Description
If you’re after tender, flavorful lamb chops with that gorgeous sticky balsamic finish — you’re in the right kitchen. These rosemary-balsamic lamb chops are my go-to when I want something quick but fancy-tasting.
Ingredients
Units
Scale
- 6 lamb chops
- 2 tablespoons fresh rosemary, chopped
- 1/2 cup balsamic vinegar
- 3 tablespoons sugar
- 2 tablespoons honey
- 1 tablespoon minced garlic
- 4 tablespoons Worcestershire sauce
- 2 tablespoons olive oil
- 1 teaspoon barbecue spice
- Salt and black pepper, to taste
Instructions
- Pat 6 lamb chops dry and sprinkle both sides with barbecue spice, salt, and black pepper.
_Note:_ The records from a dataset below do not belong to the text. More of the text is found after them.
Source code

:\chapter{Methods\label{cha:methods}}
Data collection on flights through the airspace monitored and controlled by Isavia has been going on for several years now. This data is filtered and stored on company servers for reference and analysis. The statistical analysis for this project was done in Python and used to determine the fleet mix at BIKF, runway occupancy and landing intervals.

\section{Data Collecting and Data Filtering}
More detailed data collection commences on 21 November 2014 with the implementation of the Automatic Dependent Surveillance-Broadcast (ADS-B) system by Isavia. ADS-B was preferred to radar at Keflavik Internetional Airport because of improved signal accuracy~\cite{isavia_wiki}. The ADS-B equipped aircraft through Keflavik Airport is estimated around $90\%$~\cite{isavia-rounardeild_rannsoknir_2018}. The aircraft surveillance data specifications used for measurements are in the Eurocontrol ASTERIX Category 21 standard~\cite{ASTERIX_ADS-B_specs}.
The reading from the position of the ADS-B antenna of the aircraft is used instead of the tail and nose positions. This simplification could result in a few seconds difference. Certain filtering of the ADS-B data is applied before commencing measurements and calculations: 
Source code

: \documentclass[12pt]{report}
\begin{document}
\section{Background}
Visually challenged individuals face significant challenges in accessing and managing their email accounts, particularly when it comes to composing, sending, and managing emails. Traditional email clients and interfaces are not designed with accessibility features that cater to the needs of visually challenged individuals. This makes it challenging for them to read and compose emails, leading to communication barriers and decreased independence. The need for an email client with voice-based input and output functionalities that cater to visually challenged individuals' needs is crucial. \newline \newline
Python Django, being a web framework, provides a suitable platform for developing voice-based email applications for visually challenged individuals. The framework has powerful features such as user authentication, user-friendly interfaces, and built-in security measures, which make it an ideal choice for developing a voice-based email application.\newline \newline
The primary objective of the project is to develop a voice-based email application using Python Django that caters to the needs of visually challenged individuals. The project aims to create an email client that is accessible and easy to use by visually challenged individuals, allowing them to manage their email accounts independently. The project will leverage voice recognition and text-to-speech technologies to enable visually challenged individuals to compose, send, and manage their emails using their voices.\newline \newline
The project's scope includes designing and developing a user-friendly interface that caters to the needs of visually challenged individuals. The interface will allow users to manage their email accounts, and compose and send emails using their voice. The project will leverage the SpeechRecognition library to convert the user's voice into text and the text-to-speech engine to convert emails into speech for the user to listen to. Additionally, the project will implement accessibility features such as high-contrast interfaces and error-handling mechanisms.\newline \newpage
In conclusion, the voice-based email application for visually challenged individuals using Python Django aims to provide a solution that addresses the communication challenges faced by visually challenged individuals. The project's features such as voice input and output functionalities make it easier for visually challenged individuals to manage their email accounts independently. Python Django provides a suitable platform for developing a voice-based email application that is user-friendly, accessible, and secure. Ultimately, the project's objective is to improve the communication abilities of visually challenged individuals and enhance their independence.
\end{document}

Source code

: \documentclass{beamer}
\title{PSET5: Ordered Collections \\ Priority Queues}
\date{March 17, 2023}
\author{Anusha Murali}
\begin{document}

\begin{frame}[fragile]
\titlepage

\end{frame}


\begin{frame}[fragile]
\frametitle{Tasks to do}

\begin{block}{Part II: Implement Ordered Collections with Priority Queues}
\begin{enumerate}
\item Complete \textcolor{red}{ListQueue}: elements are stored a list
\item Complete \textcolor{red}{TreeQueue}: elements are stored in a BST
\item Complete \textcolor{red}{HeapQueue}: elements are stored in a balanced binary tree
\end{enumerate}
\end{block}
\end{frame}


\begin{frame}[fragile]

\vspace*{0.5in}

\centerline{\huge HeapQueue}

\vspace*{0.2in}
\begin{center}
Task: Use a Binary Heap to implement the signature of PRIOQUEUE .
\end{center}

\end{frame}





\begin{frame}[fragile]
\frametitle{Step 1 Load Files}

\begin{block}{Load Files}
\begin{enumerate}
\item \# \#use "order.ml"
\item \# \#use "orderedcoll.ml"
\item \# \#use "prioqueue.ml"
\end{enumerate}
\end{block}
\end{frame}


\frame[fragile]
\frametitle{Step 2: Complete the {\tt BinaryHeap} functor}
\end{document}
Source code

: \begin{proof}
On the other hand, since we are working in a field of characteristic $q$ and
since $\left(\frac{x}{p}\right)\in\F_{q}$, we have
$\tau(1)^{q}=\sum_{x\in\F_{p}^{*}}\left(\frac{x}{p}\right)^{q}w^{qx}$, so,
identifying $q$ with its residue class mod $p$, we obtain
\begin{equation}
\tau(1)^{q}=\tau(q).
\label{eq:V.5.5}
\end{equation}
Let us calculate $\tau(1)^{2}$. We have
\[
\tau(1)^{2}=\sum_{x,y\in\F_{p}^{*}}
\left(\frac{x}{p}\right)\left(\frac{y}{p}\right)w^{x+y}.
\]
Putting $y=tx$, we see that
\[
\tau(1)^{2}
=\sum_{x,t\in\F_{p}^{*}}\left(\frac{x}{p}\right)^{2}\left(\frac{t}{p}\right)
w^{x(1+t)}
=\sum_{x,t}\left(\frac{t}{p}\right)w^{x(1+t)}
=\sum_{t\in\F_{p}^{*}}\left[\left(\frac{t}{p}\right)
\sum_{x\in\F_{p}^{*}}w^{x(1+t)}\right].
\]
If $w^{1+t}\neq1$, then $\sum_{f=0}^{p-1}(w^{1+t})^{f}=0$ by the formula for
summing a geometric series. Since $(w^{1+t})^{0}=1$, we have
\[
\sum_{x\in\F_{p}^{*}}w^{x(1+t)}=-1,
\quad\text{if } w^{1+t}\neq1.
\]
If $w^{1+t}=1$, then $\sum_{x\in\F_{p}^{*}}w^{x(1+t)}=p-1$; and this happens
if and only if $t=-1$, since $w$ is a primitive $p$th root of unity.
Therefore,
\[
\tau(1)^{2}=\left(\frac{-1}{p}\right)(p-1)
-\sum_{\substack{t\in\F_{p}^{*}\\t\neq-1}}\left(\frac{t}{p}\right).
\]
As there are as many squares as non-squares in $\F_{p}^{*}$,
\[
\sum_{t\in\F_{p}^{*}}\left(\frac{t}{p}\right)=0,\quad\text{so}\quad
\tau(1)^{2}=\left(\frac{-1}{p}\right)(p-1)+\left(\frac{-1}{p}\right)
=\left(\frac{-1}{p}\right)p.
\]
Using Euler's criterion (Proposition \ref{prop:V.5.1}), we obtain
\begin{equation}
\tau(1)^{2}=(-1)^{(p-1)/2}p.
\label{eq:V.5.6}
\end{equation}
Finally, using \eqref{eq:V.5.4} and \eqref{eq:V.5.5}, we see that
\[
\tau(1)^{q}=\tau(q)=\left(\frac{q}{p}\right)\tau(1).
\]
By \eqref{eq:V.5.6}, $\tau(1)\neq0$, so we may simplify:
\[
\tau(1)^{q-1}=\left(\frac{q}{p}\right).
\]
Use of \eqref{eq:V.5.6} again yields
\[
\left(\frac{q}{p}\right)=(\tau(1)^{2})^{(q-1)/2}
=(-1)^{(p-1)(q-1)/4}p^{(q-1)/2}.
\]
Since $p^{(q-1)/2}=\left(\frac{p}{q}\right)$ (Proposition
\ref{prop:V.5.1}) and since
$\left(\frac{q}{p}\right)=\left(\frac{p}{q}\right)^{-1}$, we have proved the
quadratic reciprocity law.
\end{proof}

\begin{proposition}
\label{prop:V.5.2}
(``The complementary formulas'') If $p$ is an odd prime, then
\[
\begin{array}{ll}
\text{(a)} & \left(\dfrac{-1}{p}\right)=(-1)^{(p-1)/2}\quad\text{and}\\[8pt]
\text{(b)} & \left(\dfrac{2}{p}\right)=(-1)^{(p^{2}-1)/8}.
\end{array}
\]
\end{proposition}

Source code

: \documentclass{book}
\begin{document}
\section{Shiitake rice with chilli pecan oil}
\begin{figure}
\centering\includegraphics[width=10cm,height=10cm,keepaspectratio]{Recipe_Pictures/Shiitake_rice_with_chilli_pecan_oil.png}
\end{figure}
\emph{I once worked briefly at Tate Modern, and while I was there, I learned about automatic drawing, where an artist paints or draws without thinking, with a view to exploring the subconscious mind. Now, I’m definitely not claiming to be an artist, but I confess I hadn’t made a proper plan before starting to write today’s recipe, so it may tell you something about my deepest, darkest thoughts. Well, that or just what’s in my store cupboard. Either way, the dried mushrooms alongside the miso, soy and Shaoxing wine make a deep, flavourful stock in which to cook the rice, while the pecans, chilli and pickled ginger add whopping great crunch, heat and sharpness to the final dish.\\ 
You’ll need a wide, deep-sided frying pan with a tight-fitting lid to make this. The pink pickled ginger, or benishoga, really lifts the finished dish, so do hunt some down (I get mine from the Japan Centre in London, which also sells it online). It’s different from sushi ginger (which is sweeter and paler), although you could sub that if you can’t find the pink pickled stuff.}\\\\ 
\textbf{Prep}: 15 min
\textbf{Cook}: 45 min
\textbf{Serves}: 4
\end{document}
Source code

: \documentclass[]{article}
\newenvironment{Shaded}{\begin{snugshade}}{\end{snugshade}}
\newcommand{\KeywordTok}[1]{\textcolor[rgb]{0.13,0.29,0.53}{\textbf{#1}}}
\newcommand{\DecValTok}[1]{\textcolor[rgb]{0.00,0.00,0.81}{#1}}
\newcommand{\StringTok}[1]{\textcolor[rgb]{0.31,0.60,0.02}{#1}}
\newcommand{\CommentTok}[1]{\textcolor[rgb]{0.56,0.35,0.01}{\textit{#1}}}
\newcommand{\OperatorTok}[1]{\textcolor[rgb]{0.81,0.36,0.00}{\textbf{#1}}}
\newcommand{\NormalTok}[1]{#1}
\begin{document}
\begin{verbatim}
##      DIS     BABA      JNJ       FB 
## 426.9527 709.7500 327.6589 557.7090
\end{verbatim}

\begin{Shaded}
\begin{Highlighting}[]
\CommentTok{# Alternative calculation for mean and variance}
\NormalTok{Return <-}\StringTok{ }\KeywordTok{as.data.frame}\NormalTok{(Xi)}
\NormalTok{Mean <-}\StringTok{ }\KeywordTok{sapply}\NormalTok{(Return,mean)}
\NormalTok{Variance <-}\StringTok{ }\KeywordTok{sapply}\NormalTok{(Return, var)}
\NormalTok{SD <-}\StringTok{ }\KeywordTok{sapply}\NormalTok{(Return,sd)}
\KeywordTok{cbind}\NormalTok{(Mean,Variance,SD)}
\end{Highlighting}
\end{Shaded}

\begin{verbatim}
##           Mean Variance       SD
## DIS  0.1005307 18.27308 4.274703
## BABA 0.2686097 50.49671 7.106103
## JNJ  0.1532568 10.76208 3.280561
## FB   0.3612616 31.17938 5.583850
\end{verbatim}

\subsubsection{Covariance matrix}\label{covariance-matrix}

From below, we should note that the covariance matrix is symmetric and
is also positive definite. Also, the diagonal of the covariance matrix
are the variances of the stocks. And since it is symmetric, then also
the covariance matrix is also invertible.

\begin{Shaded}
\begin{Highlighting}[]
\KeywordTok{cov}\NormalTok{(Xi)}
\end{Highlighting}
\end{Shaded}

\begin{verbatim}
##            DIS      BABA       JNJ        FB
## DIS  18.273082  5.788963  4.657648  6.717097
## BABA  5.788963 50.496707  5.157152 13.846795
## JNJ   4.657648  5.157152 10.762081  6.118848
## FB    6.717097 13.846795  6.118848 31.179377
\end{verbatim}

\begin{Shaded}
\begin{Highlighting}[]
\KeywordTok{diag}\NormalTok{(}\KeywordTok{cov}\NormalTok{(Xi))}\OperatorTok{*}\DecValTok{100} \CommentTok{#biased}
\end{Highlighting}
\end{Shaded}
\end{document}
Don’t skip this, as it gives the meat a nice crust later.
- In a bowl, mix ½ cup balsamic vinegar, 3 tablespoons sugar, 2 tablespoons honey, 1 tablespoon minced garlic, 4 tablespoons Worcestershire sauce, 2 tablespoons olive oil, and 2 tablespoons chopped fresh rosemary.
- Whisk it all together until the sugar dissolves.
- Pour the mixture over the lamb chops in a dish or zip-top bag.
- Make sure they’re all coated well, then pop them in the fridge for about 3 hours (overnight if you’ve got the time, even better).
- Heat your grill or a large pan until hot. Cook the chops on medium-high heat, about 3–4 minutes per side for medium, or longer if you like them more done. Don’t move them too soon; that sear is where the flavor lives.
- Brush some leftover marinade over the chops as they cook for extra glaze, then let them rest a few minutes before serving.
- That’s it! Juicy, glossy, rosemary-scented lamb chops that taste like you fussed way more than you actually did.